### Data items
********************

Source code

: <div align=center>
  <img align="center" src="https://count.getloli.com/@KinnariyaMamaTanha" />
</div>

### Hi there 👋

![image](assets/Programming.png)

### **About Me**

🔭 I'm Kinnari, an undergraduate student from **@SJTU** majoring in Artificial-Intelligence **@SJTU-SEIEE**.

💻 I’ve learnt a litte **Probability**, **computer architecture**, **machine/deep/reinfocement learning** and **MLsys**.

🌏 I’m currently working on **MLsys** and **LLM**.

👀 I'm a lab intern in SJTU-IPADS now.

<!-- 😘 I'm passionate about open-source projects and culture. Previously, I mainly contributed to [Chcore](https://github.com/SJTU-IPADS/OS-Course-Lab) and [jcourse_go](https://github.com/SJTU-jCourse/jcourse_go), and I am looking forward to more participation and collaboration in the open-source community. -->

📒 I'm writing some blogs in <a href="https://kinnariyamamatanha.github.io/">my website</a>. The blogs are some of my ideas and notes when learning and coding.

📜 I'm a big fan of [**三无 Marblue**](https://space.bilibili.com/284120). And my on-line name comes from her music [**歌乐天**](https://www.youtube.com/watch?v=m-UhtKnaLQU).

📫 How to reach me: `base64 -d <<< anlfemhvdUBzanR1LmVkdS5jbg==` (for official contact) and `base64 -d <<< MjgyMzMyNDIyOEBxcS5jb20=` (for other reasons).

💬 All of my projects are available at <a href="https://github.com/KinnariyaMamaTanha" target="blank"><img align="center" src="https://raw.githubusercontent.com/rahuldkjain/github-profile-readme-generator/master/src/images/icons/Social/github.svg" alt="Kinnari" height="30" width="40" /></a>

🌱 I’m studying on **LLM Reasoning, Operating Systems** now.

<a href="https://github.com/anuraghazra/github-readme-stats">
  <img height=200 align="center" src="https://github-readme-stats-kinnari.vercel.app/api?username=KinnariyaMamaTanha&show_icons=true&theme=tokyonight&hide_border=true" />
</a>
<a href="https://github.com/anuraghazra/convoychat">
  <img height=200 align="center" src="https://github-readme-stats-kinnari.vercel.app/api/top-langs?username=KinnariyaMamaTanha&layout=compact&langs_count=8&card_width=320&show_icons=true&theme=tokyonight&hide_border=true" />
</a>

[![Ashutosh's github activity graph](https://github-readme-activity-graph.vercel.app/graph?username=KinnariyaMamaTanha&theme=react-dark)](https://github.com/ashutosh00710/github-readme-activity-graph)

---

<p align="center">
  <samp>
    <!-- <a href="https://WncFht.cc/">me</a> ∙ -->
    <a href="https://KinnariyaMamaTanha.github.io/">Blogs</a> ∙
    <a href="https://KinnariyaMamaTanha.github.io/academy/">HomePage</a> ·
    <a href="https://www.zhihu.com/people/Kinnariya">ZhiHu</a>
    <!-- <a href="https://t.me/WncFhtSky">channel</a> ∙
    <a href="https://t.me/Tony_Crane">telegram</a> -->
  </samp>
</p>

********************

### TO DO
A word-for-word repeat of the full data is needed.

### WRITTEN RESPONSE
Source code

: <div align=center>
  <img align="center" src="https://count.getloli.com/@KinnariyaMamaTanha" />
</div>

### Hi there 👋

![image](assets/Programming.png)

### **About Me**

🔭 I'm Kinnari, an undergraduate student from **@SJTU** majoring in Artificial-Intelligence **@SJTU-SEIEE**.

💻 I’ve learnt a litte **Probability**, **computer architecture**, **machine/deep/reinfocement learning** and **MLsys**.

🌏 I’m currently working on **MLsys** and **LLM**.

👀 I'm a lab intern in SJTU-IPADS now.

<!-- 😘 I'm passionate about open-source projects and culture. Previously, I mainly contributed to [Chcore](https://github.com/SJTU-IPADS/OS-Course-Lab) and [jcourse_go](https://github.com/SJTU-jCourse/jcourse_go), and I am looking forward to more participation and collaboration in the open-source community. -->

📒 I'm writing some blogs in <a href="https://kinnariyamamatanha.github.io/">my website</a>. The blogs are some of my ideas and notes when learning and coding.

📜 I'm a big fan of [**三无 Marblue**](https://space.bilibili.com/284120). And my on-line name comes from her music [**歌乐天**](https://www.youtube.com/watch?v=m-UhtKnaLQU).

📫 How to reach me: `base64 -d <<< anlfemhvdUBzanR1LmVkdS5jbg==` (for official contact) and `base64 -d <<< MjgyMzMyNDIyOEBxcS5jb20=` (for other reasons).

💬 All of my projects are available at <a href="https://github.com/KinnariyaMamaTanha" target="blank"><img align="center" src="https://raw.githubusercontent.com/rahuldkjain/github-profile-readme-generator/master/src/images/icons/Social/github.svg" alt="Kinnari" height="30" width="40" /></a>

🌱 I’m studying on **LLM Reasoning, Operating Systems** now.

<a href="https://github.com/anuraghazra/github-readme-stats">
  <img height=200 align="center" src="https://github-readme-stats-kinnari.vercel.app/api?username=KinnariyaMamaTanha&show_icons=true&theme=tokyonight&hide_border=true" />
</a>
<a href="https://github.com/anuraghazra/convoychat">
  <img height=200 align="center" src="https://github-readme-stats-kinnari.vercel.app/api/top-langs?username=KinnariyaMamaTanha&layout=compact&langs_count=8&card_width=320&show_icons=true&theme=tokyonight&hide_border=true" />
</a>

[![Ashutosh's github activity graph](https://github-readme-activity-graph.vercel.app/graph?username=KinnariyaMamaTanha&theme=react-dark)](https://github.com/ashutosh00710/github-readme-activity-graph)

---

<p align="center">
  <samp>
    <!-- <a href="https://WncFht.cc/">me</a> ∙ -->
    <a href="https://KinnariyaMamaTanha.github.io/">Blogs</a> ∙
    <a href="https://KinnariyaMamaTanha.github.io/academy/">HomePage</a> ·
    <a href="https://www.zhihu.com/people/Kinnariya">ZhiHu</a>
    <!-- <a href="https://t.me/WncFhtSky">channel</a> ∙
    <a href="https://t.me/Tony_Crane">telegram</a> -->
  </samp>
</p>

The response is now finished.